- _Aim of the exercise_: Your answer should hold only the lines from the start of the data below through the line with "### About Pico", copied exactly, with pictures left out.

- _Source data_:
:::
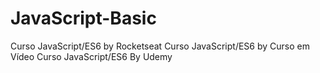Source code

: # JavaScript-Basic
</hr>
Curso JavaScript/ES6 by Rocketseat
Curso JavaScript/ES6 by Curso em Vídeo
Curso JavaScript/ES6 By Udemy
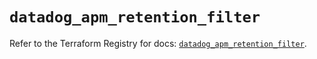 # `datadog_apm_retention_filter`

Refer to the Terraform Registry for docs: [`datadog_apm_retention_filter`](https://registry.terraform.io/providers/datadog/datadog/3.60.0/docs/resources/apm_retention_filter).
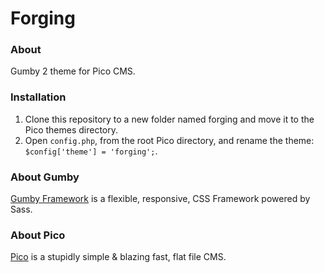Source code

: # Forging

### About

Gumby 2 theme for Pico CMS.

### Installation

1. Clone this repository to a new folder named forging and move it to the Pico themes directory.
2. Open `config.php`, from the root Pico directory, and rename the theme: `$config['theme'] = 'forging';`.

### About Gumby

[Gumby Framework](http://gumbyframework.com/) is a flexible, responsive, CSS Framework powered by Sass.

### About Pico

[Pico](http://picocms.org/) is a stupidly simple & blazing fast, flat file CMS.
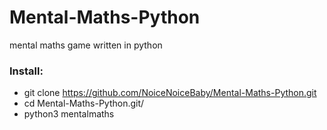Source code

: # Mental-Maths-Python
mental maths game written in python
### Install:
* git clone https://github.com/NoiceNoiceBaby/Mental-Maths-Python.git
* cd Mental-Maths-Python.git/
* python3 mentalmaths
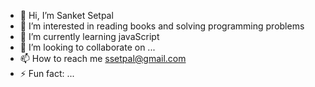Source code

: - 👋 Hi, I’m Sanket Setpal
- 👀 I’m interested in reading books and solving programming problems  
- 🌱 I’m currently learning javaScript
- 💞️ I’m looking to collaborate on ...
- 📫 How to reach me ssetpal@gmail.com
- ⚡ Fun fact: ...

<!---
Ssetpal/Ssetpal is a ✨ special ✨ repository because its `README.md` (this file) appears on your GitHub profile.
You can click the Preview link to take a look at your changes.
--->
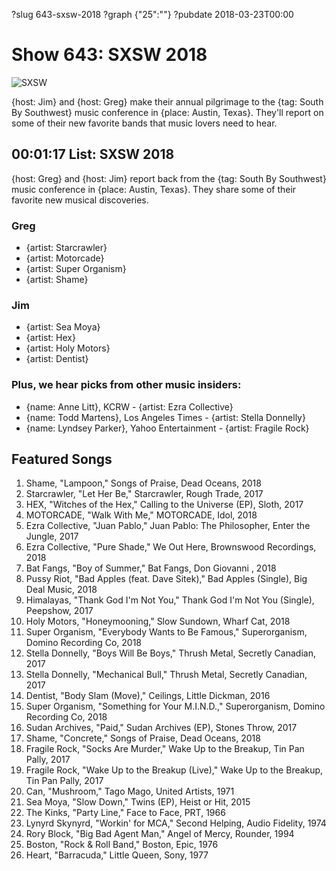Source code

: ?slug 643-sxsw-2018
?graph {"25":""}
?pubdate 2018-03-23T00:00

# Show 643: SXSW 2018

![SXSW](https://static.soundopinions.org/images/2018/SXSW_2018.jpg)

{host: Jim} and {host: Greg} make their annual pilgrimage to the {tag: South By Southwest} music conference in {place: Austin, Texas}. They'll report on some of their new favorite bands that music lovers need to hear. 


## 00:01:17 List: SXSW 2018

{host: Greg} and {host: Jim} report back from the {tag: South By Southwest} music conference in {place: Austin, Texas}. They share some of their favorite new musical discoveries. 


### Greg
- {artist: Starcrawler}
- {artist: Motorcade} 
- {artist: Super Organism}
- {artist: Shame}

### Jim
- {artist: Sea Moya}
- {artist: Hex}
- {artist: Holy Motors}
- {artist: Dentist}

### Plus, we hear picks from other music insiders:
- {name: Anne Litt}, KCRW - {artist: Ezra Collective}
- {name: Todd Martens}, Los Angeles Times - {artist: Stella Donnelly}
- {name: Lyndsey Parker}, Yahoo Entertainment - {artist: Fragile Rock}

## Featured Songs
1. Shame, "Lampoon," Songs of Praise, Dead Oceans, 2018
1. Starcrawler, "Let Her Be," Starcrawler, Rough Trade, 2017
1. HEX, "Witches of the Hex," Calling to the Universe (EP), Sloth, 2017
1. MOTORCADE, "Walk With Me," MOTORCADE, Idol, 2018
1. Ezra Collective, "Juan Pablo," Juan Pablo: The Philosopher, Enter the Jungle, 2017
1. Ezra Collective, "Pure Shade," We Out Here, Brownswood Recordings, 2018
1. Bat Fangs, "Boy of Summer," Bat Fangs, Don Giovanni , 2018
1. Pussy Riot, "Bad Apples (feat. Dave Sitek)," Bad Apples (Single), Big Deal Music, 2018
1. Himalayas, "Thank God I'm Not You," Thank God I'm Not You (Single), Peepshow, 2017
1. Holy Motors, "Honeymooning," Slow Sundown, Wharf Cat, 2018
1. Super Organism, "Everybody Wants to Be Famous," Superorganism, Domino Recording Co, 2018
1. Stella Donnelly, "Boys Will Be Boys," Thrush Metal, Secretly Canadian, 2017
1. Stella Donnelly, "Mechanical Bull," Thrush Metal, Secretly Canadian, 2017
1. Dentist, "Body Slam (Move)," Ceilings, Little Dickman, 2016
1. Super Organism, "Something for Your M.I.N.D.," Superorganism, Domino Recording Co, 2018
1. Sudan Archives, "Paid," Sudan Archives (EP), Stones Throw, 2017
1. Shame, "Concrete," Songs of Praise, Dead Oceans, 2018
1. Fragile Rock, "Socks Are Murder," Wake Up to the Breakup, Tin Pan Pally, 2017
1. Fragile Rock, "Wake Up to the Breakup (Live)," Wake Up to the Breakup, Tin Pan Pally, 2017
1. Can, "Mushroom," Tago Mago, United Artists, 1971
1. Sea Moya, "Slow Down," Twins (EP), Heist or Hit, 2015
1. The Kinks, "Party Line," Face to Face, PRT, 1966
1. Lynyrd Skynyrd, "Workin' for MCA," Second Helping, Audio Fidelity, 1974
1. Rory Block, "Big Bad Agent Man," Angel of Mercy, Rounder, 1994
1. Boston, "Rock & Roll Band," Boston, Epic, 1976
1. Heart, "Barracuda," Little Queen, Sony, 1977
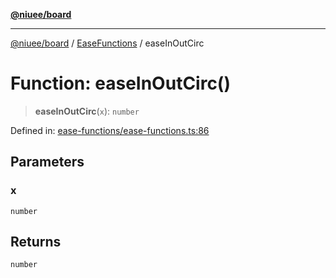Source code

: [**@niuee/board**](../../../README.md)

***

[@niuee/board](../../../globals.md) / [EaseFunctions](../README.md) / easeInOutCirc

# Function: easeInOutCirc()

> **easeInOutCirc**(`x`): `number`

Defined in: [ease-functions/ease-functions.ts:86](https://github.com/niuee/board/blob/d74620e4e63da3004adfc7105b7f1136fce9577c/src/ease-functions/ease-functions.ts#L86)

## Parameters

### x

`number`

## Returns

`number`
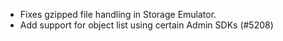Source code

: - Fixes gzipped file handling in Storage Emulator.
- Add support for object list using certain Admin SDKs (#5208)

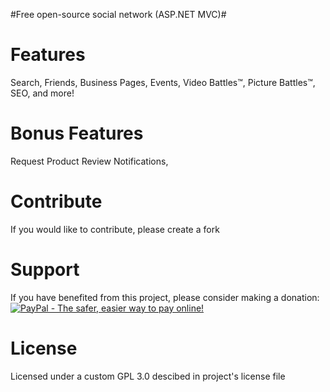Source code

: #Free open-source social network (ASP.NET MVC)#

Features
=========
Search, Friends, Business Pages, Events, Video Battles™, Picture Battles™, SEO, and more!

Bonus Features
=========
Request Product Review Notifications, 

Contribute
===========
If you would like to contribute, please create a fork

Support
===========
If you have benefited from this project, please consider making a donation:<br>
<a href="https://www.paypal.com/cgi-bin/webscr?cmd=_s-xclick&hosted_button_id=HV5PM336G96B2"><img src="https://www.paypalobjects.com/en_US/i/btn/btn_donate_LG.gif" border="0" alt="PayPal - The safer, easier way to pay online!"></img></a>

License
===========
Licensed under a custom GPL 3.0 descibed in project's license file
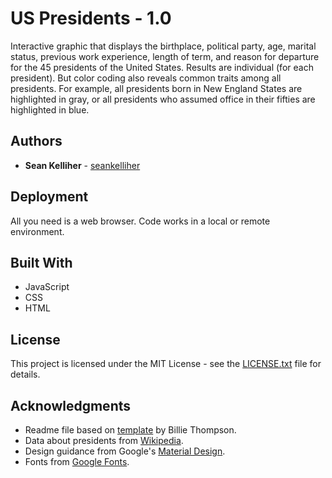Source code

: # US Presidents - 1.0

Interactive graphic that displays the birthplace, political party, age, marital status, previous work experience, length of term, and reason for departure for the 45 presidents of the United States. Results are individual (for each president). But color coding also reveals common traits among all presidents. For example, all presidents born in New England States are highlighted in gray, or all presidents who assumed office in their fifties are highlighted in blue.

## Authors

* **Sean Kelliher** - [seankelliher](https://github.com/seankelliher)

## Deployment

All you need is a web browser. Code works in a local or remote environment.

## Built With

* JavaScript
* CSS
* HTML

## License

This project is licensed under the MIT License - see the [LICENSE.txt](LICENSE.txt) file for details.

## Acknowledgments

* Readme file based on [template](https://gist.github.com/PurpleBooth/109311bb0361f32d87a2) by Billie Thompson.
* Data about presidents from [Wikipedia](https://www.wikipedia.org).
* Design guidance from Google's [Material Design](https://material.io/design).
* Fonts from [Google Fonts](https://fonts.google.com).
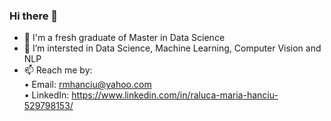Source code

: ### Hi there 👋

- 🔭 I'm a fresh graduate of Master in Data Science
- 🌱 I’m intersted in Data Science, Machine Learning, Computer Vision and NLP
- 📫 Reach me by: <br/> 
          • Email: rmhanciu@yahoo.com <br/>
          • LinkedIn: https://www.linkedin.com/in/raluca-maria-hanciu-529798153/

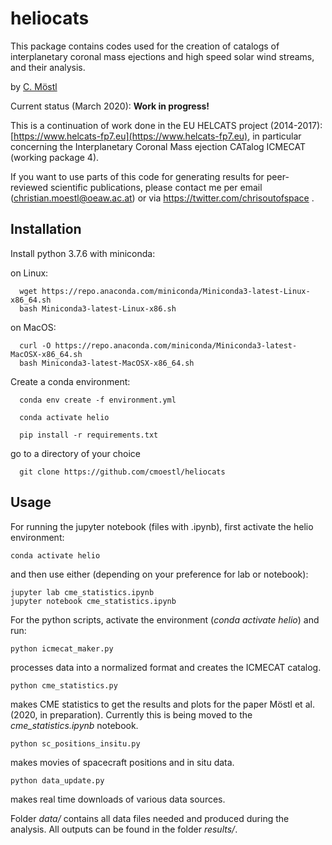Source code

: # heliocats


This package contains codes used for the creation of catalogs of interplanetary coronal mass ejections and high speed solar wind streams, and their analysis. 

by [C. Möstl](https://www.iwf.oeaw.ac.at/en/user-site/christian-moestl/)

Current status (March 2020): **Work in progress!** 

This is a continuation of work done in the EU HELCATS project (2014-2017): 
[https://www.helcats-fp7.eu](https://www.helcats-fp7.eu), in particular concerning 
the Interplanetary Coronal Mass ejection CATalog ICMECAT (working package 4).

If you want to use parts of this code for generating results for peer-reviewed scientific publications, please contact me per email (christian.moestl@oeaw.ac.at) or via https://twitter.com/chrisoutofspace .



## Installation 

Install python 3.7.6 with miniconda:

on Linux:

	  wget https://repo.anaconda.com/miniconda/Miniconda3-latest-Linux-x86_64.sh
	  bash Miniconda3-latest-Linux-x86.sh

on MacOS:

	  curl -O https://repo.anaconda.com/miniconda/Miniconda3-latest-MacOSX-x86_64.sh
	  bash Miniconda3-latest-MacOSX-x86_64.sh

Create a conda environment:

	  conda env create -f environment.yml

	  conda activate helio

	  pip install -r requirements.txt
	  
go to a directory of your choice

	  git clone https://github.com/cmoestl/heliocats


## Usage

For running the jupyter notebook (files with .ipynb), first activate the helio environment:

    conda activate helio
    
and then use either (depending on your preference for lab or notebook):

    jupyter lab cme_statistics.ipynb
    jupyter notebook cme_statistics.ipynb


For the python scripts, activate the environment (*conda activate helio*) and run:

    python icmecat_maker.py

processes data into a normalized format and creates the ICMECAT catalog.

    python cme_statistics.py
    
makes CME statistics to get the results and plots for the paper Möstl et al. (2020, in preparation). 
Currently this is being moved to the *cme_statistics.ipynb* notebook.

    python sc_positions_insitu.py

makes movies of spacecraft positions and in situ data.

    python data_update.py
    
makes real time downloads of various data sources.



Folder *data/* contains all data files needed and produced during the analysis. 
All outputs can be found in the folder *results/*.

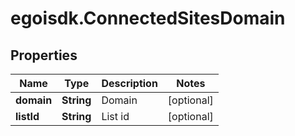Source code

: # egoisdk.ConnectedSitesDomain

## Properties

Name | Type | Description | Notes
------------ | ------------- | ------------- | -------------
**domain** | **String** | Domain | [optional] 
**listId** | **String** | List id | [optional] 


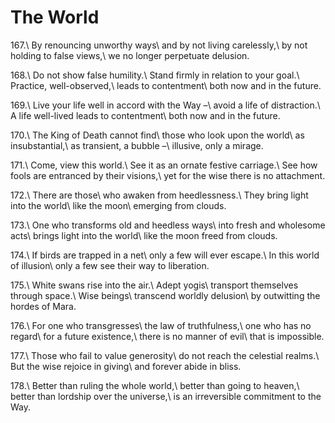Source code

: The World
=========

167.\\
By renouncing unworthy ways\\
and by not living carelessly,\\
by not holding to false views,\\
we no longer perpetuate delusion.

168.\\
Do not show false humility.\\
Stand firmly in relation to your goal.\\
Practice, well-observed,\\
leads to contentment\\
both now and in the future.

169.\\
Live your life well in accord with the Way –\\
avoid a life of distraction.\\
A life well-lived leads to contentment\\
both now and in the future.

170.\\
The King of Death cannot find\\
those who look upon the world\\
as insubstantial,\\
as transient, a bubble –\\
illusive, only a mirage.

171.\\
Come, view this world.\\
See it as an ornate festive carriage.\\
See how fools are entranced by their visions,\\
yet for the wise there is no attachment.

172.\\
There are those\\
who awaken from heedlessness.\\
They bring light into the world\\
like the moon\\
emerging from clouds.

173.\\
One who transforms old and heedless ways\\
into fresh and wholesome acts\\
brings light into the world\\
like the moon freed from clouds.

174.\\
If birds are trapped in a net\\
only a few will ever escape.\\
In this world of illusion\\
only a few see their way to liberation.

175.\\
White swans rise into the air.\\
Adept yogis\\
transport themselves through space.\\
Wise beings\\
transcend worldly delusion\\
by outwitting the hordes of Mara.

176.\\
For one who transgresses\\
the law of truthfulness,\\
one who has no regard\\
for a future existence,\\
there is no manner of evil\\
that is impossible.

177.\\
Those who fail to value generosity\\
do not reach the celestial realms.\\
But the wise rejoice in giving\\
and forever abide in bliss.

178.\\
Better than ruling the whole world,\\
better than going to heaven,\\
better than lordship over the universe,\\
is an irreversible commitment to the Way.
:::
- _Task response_:
Source code

: # JavaScript-Basic
</hr>
Curso JavaScript/ES6 by Rocketseat
Curso JavaScript/ES6 by Curso em Vídeo
Curso JavaScript/ES6 By Udemy
 # `datadog_apm_retention_filter`

Refer to the Terraform Registry for docs: [`datadog_apm_retention_filter`](https://registry.terraform.io/providers/datadog/datadog/3.60.0/docs/resources/apm_retention_filter).
Source code

: # Forging

### About

Gumby 2 theme for Pico CMS.

### Installation

1. Clone this repository to a new folder named forging and move it to the Pico themes directory.
2. Open `config.php`, from the root Pico directory, and rename the theme: `$config['theme'] = 'forging';`.

### About Gumby

[Gumby Framework](http://gumbyframework.com/) is a flexible, responsive, CSS Framework powered by Sass.

### About Pico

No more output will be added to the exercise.